Une réforme n’a de sens que si elle démontre une amélioration du système existant. Or, je crains que les recommandations actuelles soient à courte-vue. Ainsi elles risquent de faire vivre des montagnes russes aux parties prenantes : les parents qui s’intéressent à l’acquisition d’une nouvelle langue chez leurs enfants, aux enseignants qui font un travail professionnel en la matière, aux directeurs d’écoles qui trop souvent, à l’approche de chaque nouvelle année scolaire, ne savent plus sur quel pied danser en matière d’enseignement des langues.

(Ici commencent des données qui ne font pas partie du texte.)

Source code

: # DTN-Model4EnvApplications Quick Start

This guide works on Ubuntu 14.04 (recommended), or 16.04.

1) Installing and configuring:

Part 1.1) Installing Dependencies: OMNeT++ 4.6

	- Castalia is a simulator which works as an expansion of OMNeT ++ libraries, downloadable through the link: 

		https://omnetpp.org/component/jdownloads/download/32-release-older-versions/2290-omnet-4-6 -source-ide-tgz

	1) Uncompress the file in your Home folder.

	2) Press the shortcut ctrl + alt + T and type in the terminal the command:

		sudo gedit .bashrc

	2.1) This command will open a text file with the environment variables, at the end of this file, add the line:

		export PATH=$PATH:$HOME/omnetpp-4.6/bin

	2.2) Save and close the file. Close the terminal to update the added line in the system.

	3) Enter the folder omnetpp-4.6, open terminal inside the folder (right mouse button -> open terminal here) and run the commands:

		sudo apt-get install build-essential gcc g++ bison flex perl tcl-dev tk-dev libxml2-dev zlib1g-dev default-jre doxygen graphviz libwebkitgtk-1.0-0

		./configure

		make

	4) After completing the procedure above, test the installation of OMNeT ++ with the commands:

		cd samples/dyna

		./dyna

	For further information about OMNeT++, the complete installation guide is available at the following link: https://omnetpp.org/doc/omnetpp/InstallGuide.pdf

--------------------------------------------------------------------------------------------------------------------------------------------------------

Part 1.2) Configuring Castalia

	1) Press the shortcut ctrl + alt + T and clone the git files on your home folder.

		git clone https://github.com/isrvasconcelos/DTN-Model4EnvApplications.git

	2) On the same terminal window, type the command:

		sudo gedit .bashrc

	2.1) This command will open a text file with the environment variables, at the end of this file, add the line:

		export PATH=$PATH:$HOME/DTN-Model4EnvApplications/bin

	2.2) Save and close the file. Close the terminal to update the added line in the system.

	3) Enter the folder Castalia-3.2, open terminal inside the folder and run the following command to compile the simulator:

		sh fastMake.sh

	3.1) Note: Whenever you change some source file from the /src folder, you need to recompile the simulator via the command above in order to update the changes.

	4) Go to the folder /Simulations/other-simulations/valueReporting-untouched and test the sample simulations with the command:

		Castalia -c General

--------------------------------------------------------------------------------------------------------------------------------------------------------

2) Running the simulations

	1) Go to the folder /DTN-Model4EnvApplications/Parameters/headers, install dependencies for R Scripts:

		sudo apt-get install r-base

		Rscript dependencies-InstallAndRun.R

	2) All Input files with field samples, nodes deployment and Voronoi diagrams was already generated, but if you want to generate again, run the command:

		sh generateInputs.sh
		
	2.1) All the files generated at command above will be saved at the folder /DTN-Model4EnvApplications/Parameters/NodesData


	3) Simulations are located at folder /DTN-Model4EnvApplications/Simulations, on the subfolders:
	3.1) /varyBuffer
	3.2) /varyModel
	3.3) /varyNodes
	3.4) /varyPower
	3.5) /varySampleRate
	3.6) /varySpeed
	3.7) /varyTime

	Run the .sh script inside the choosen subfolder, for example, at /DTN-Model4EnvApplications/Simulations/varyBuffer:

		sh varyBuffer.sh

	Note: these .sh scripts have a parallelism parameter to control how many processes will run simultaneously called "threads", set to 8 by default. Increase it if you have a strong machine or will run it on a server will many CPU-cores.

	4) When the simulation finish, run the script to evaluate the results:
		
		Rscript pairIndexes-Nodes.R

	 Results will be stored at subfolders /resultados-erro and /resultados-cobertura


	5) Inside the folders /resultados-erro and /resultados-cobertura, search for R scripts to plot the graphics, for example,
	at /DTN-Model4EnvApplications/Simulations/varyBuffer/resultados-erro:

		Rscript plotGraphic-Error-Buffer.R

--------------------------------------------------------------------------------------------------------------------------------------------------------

À la faveur d’un tel exercice, celui du travail d’intelligence procuré par un vrai débat entre personnes engagées dans ces programmes, les dirigeants politiques auraient alors l’information pédagogique nécessaire, voire indispensable, pour prendre une décision éclairée. Elle établirait les bases d’un ou des programmes d’enseignement pendant un bon nombre d’années à venir.

L’efficacité d’un gouvernement ne se mesure pas au nombre de réformes engagées mais à leur bien-fondé et à leur efficacité.

À propos…

Née à Campbellton, Jeanne Renault est diplômée du Collège de Bathurst et de l’Université de Toulouse (France) Le Mirail. Elle a, pendant près de 30 ans, représenté les Commissaires aux langues officielles du Canada à Ottawa, à Sudbury (Ontario) et au bureau de l’Atlantique (Moncton). À titre de bénévole, elle a œuvré dans des conseils d’administration au niveau d’un théâtre et d’une compagnie de théâtre, dans une maison d’édition, dans un festival de cinéma et dans le secteur de la santé. Elle est à la retraite depuis 10 ans.